Looks like the 150k number is from a senate bill that has not passed yet
I'll be honest that I read a different article on the same topic and did not know about the salary floor. So I wasn't thinking about that. I'm... mixed on that, but it does add a wrinkle to the equation.
I prefer a purely compensation relative approach because it let's the market decide what the actual salary for a software engineer is (with a percent of compensation premium for a foreigner and a 0 extra cost for a native). The market can dynamically adjust what a software engineer makes (not fixed price control) but it just cost more to hire foreign people.
In direct response to your first sentence, I think even foreign workers (who largely work harder and have more on the line than domestic workers) would question the wisdom of working for 50k a year as a software engineer in the US. They are actors in this system as well, and you can't just assume that you could offer 50k and get them to accept.
What's the basis for saying that the "original purpose" was to let companies hire "truly exceptional foreign workers"?

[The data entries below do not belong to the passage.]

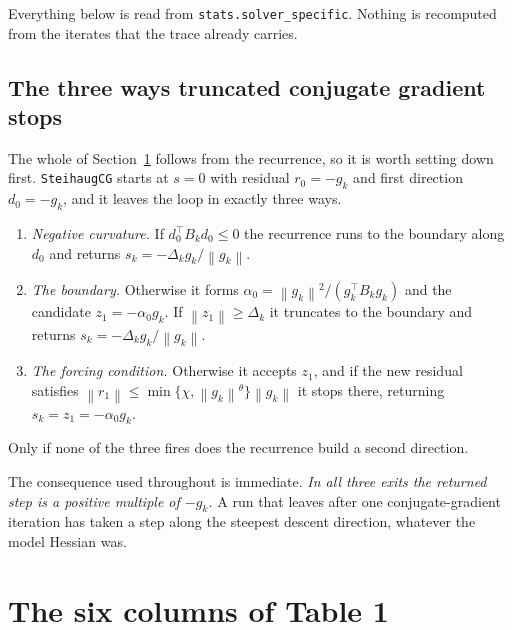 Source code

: \documentclass[11pt,a4paper]{article}
\providecommand{\norm}[1]{\left \lVert #1 \right \rVert}
\theoremstyle{remark}
\begin{document}
Everything below is read from \texttt{stats.solver\_specific}. Nothing is
recomputed from the iterates that the trace already carries.

\subsection{The three ways truncated conjugate gradient stops}
\label{sec: exits}

The whole of Section~\ref{sec: columns} follows from the recurrence, so it is
worth setting down first. \texttt{SteihaugCG} starts at $s = 0$ with residual
$r_0 = -g_k$ and first direction $d_0 = -g_k$, and it leaves the loop in exactly
three ways.

\begin{enumerate}[label=(E\arabic*), leftmargin=3em]
  \item \label{it: negcurv}
    \emph{Negative curvature.} If $d_0^{\!\top}B_kd_0 \leq 0$ the recurrence runs
    to the boundary along $d_0$ and returns $s_k = -\Delta_k g_k/\norm{g_k}$.
  \item \label{it: boundary}
    \emph{The boundary.} Otherwise it forms
    $\alpha_0 = \norm{g_k}^2/(g_k^{\!\top}B_kg_k)$ and the candidate
    $z_1 = -\alpha_0 g_k$. If $\norm{z_1} \geq \Delta_k$ it truncates to the
    boundary and returns $s_k = -\Delta_k g_k/\norm{g_k}$.
  \item \label{it: forcing}
    \emph{The forcing condition.} Otherwise it accepts $z_1$, and if the new
    residual satisfies
    $\norm{r_1} \leq \min\{\chi, \norm{g_k}^\theta\}\norm{g_k}$ it stops there,
    returning $s_k = z_1 = -\alpha_0 g_k$.
\end{enumerate}

Only if none of the three fires does the recurrence build a second direction.

The consequence used throughout is immediate. \emph{In all three exits the
returned step is a positive multiple of $-g_k$.} A run that leaves after one
conjugate-gradient iteration has taken a step along the steepest descent
direction, whatever the model Hessian was.

\section{The six columns of Table 1}\label{sec: columns}
\end{document}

My understanding is that the H-1B was introduced by the 1990 immigration act, where the H-1B is supposed to be for "specialty occupations" other than nursing. But the same act introduced EB-1 and O-1 for people with "extraordinary ability", which sounds a lot closer to your "truly exceptional" understanding. I think maybe you're projecting a purpose onto the program that was never really there. The H-1B quota when it was introduced was 65k, so it's not like it started out being dramatically rarer than it is today.
This allows companies that truly want extraordinary talent to pay a premium to acquire it with no red tape . It also makes it far less likely that they can significantly underpay foreign workers to work in the united states and undercut American employees (at a 50% surcharge, you would have to pay 2/3 the prevailing salary to break even (assuming all employees are the same)).
The 50% number is something I made up, I think we can have an honest discussion about what that number should realistically be (and it should probably be different for different industries). But my main point is it should simply be a percentage tax paid on top of all compensation for foreign employees. This is the correct way to balance domestic companies undercutting domestic labor, while allowing them to access genuinely extraordinary talent with no impedance.